L’exposition a ainsi pour objectif d’informer les visiteurs sur les bouleversements en cours dans les écosystèmes, les nouveaux inventaires d’espèces (animaux, insectes, micro-organismes, plantes), les inquiétudes concernant un certain nombre d’espèces (à cause des effets de la surpêche, par exemple) ou encore les nouveaux équilibres entre le domestique et le sauvage.
En attendant de découvrir les actions et travaux de ces trois exposants, le public peut encore visiter l’exposition en cours, qui explore la biodiversité à travers des supports d’expression divers tels que sculptures, photographies ou gravures. Les multiples découvertes du photographe Mathieu Bayon, faites au gré de ses plongées sous-marines, ainsi que les macrophotographies de Diane Henry qui, elle, place la nature au coeur de son art, révélant ainsi des images somptueuses d’une nature tropicale dans d’infimes détails. Un autre pavillon propose de découvrir une série de photos illustrant les travaux de la Mauritius Marine Conservation Society (MMCS), une ONG qui oeuvre pour l’éducation et la préservation de l’environnement marin de l’Île Maurice. Les visiteurs pourront admirer les oiseaux en métal sculptés par Nirmal Hurry. Le sculpteur mauricien recycle et revalorise les déchets, réinvente la nature en insufflant la vie à des oiseaux et autres animaux en métal, étranges et mystérieux. Il s’inspire d’une société qui produit, consomme et jette en oubliant trop souvent son impact sur la nature.

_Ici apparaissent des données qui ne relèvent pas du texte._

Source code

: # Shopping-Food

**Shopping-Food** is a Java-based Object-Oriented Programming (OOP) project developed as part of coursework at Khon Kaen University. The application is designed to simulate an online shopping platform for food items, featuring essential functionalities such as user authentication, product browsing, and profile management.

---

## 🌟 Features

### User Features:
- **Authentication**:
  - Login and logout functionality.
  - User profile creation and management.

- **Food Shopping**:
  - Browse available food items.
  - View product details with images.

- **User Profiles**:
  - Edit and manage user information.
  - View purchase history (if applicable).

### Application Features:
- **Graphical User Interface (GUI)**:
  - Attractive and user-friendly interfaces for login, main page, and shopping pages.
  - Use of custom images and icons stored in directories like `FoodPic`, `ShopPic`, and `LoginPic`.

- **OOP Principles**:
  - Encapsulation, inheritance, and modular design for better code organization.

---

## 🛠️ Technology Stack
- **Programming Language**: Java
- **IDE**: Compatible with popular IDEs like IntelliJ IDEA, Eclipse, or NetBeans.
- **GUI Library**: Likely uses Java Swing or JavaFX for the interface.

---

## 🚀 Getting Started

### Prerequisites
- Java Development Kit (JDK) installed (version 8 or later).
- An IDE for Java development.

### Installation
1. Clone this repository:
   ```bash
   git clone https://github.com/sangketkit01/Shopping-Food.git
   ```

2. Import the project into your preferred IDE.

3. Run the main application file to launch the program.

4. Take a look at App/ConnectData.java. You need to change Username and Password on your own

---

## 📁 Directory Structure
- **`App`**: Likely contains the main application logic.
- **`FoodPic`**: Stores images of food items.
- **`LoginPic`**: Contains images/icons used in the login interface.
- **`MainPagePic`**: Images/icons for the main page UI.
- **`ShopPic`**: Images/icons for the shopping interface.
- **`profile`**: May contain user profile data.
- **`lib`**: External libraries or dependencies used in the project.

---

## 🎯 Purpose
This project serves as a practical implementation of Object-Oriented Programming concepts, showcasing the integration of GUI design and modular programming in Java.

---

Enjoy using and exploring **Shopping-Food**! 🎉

Parmi les autres exposants, on retrouve le professeur Ameenah Gurib Fakim, lauréate du prix L’Oréal-Unesco pour ses recherches sur les plantes à Maurice et leurs applications biomédicales. Ou encore Louis Goupille, qui s’est spécialisé dans l’estampe et qui présente son travail sur les plantes endémiques et indigènes de la région avec deux de ses collections : une série de gravures consacrée aux palmiers endémiques et une série d’estampes abstraites et poétiques consacrée aux Feuillages indigènes des Mascareignes.

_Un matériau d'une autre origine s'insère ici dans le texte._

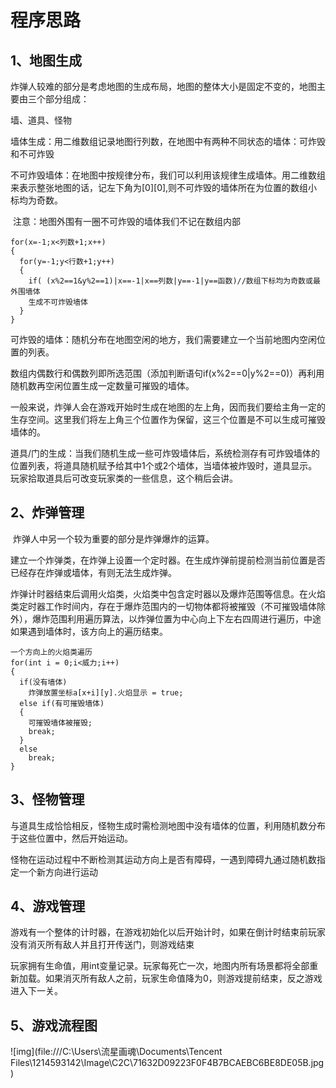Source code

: # 程序思路

## 1、地图生成

炸弹人较难的部分是考虑地图的生成布局，地图的整体大小是固定不变的，地图主要由三个部分组成：

墙、道具、怪物

墙体生成：用二维数组记录地图行列数，在地图中有两种不同状态的墙体：可炸毁和不可炸毁

​	不可炸毁墙体：在地图中按规律分布，我们可以利用该规律生成墙体。用二维数组来表示整张地图的话，记左下角为[0]\[0],则不可炸毁的墙体所在为位置的数组小标均为奇数。

​	注意：地图外围有一圈不可炸毁的墙体我们不记在数组内部

```伪代码
for(x=-1;x<列数+1;x++)
{
  for(y=-1;y<行数+1;y++)
  {
    if( (x%2==1&y%2==1)|x==-1|x==列数|y==-1|y==函数)//数组下标均为奇数或最外围墙体
    生成不可炸毁墙体
  }
}
```

​	可炸毁的墙体：随机分布在地图空闲的地方，我们需要建立一个当前地图内空闲位置的列表。

数组内偶数行和偶数列即所选范围（添加判断语句if(x%2==0|y%2==0)）再利用随机数再空闲位置生成一定数量可摧毁的墙体。

​	一般来说，炸弹人会在游戏开始时生成在地图的左上角，因而我们要给主角一定的生存空间。这里我们将左上角三个位置作为保留，这三个位置是不可以生成可摧毁墙体的。



​	道具/门的生成：当我们随机生成一些可炸毁墙体后，系统检测存有可炸毁墙体的位置列表，将道具随机赋予给其中1个或2个墙体，当墙体被炸毁时，道具显示。玩家拾取道具后可改变玩家类的一些信息，这个稍后会讲。



## 2、炸弹管理

​	炸弹人中另一个较为重要的部分是炸弹爆炸的运算。

​	建立一个炸弹类，在炸弹上设置一个定时器。在生成炸弹前提前检测当前位置是否已经存在炸弹或墙体，有则无法生成炸弹。

​	炸弹计时器结束后调用火焰类，火焰类中包含定时器以及爆炸范围等信息。在火焰类定时器工作时间内，存在于爆炸范围内的一切物体都将被摧毁（不可摧毁墙体除外），爆炸范围利用遍历算法，以炸弹位置为中心向上下左右四周进行遍历，中途如果遇到墙体时，该方向上的遍历结束。

```伪代码
一个方向上的火焰类遍历
for(int i = 0;i<威力;i++)
{
  if(没有墙体)
  	炸弹放置坐标a[x+i][y].火焰显示 = true;
  else if(有可摧毁墙体)
  {
    可摧毁墙体被摧毁;
    break;
  }
  else
  	break;
}
```



## 3、怪物管理

与道具生成恰恰相反，怪物生成时需检测地图中没有墙体的位置，利用随机数分布于这些位置中，然后开始运动。	

怪物在运动过程中不断检测其运动方向上是否有障碍，一遇到障碍九通过随机数指定一个新方向进行运动



## 4、游戏管理

​	游戏有一个整体的计时器，在游戏初始化以后开始计时，如果在倒计时结束前玩家没有消灭所有敌人并且打开传送门，则游戏结束

​	玩家拥有生命值，用int变量记录。玩家每死亡一次，地图内所有场景都将全部重新加载。如果消灭所有敌人之前，玩家生命值降为0，则游戏提前结束，反之游戏进入下一关。



## 5、游戏流程图

![img](file:///C:\Users\流星画魂\Documents\Tencent Files\1214593142\Image\C2C\71632D09223F0F4B7BCAEBC6BE8DE05B.jpg)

Cette exposition a été réalisée en partenariat avec Universcience grâce au soutien de Joël de Rosnay, scientifique de renommée internationale qui occupe notamment les postes de conseiller de la présidente d’Universcience à Paris, et de conseiller spécial du Premier ministre sur le projet Maurice Île durable (MID), qui a pour objectif de transformer le paysage environnemental, économique et social du pays en encourageant des actions durables. La biodiversité fait partie de ce programme.
L’exposition est ouverte tous les jours de 9h00 à 17h00. L’entrée est à Rs 150 pour les adultes, Rs 75 pour les enfants et Rs 350 pour les visiteurs étrangers. Tarifs de groupe à Rs 50 (écoles) et Rs 100 (association).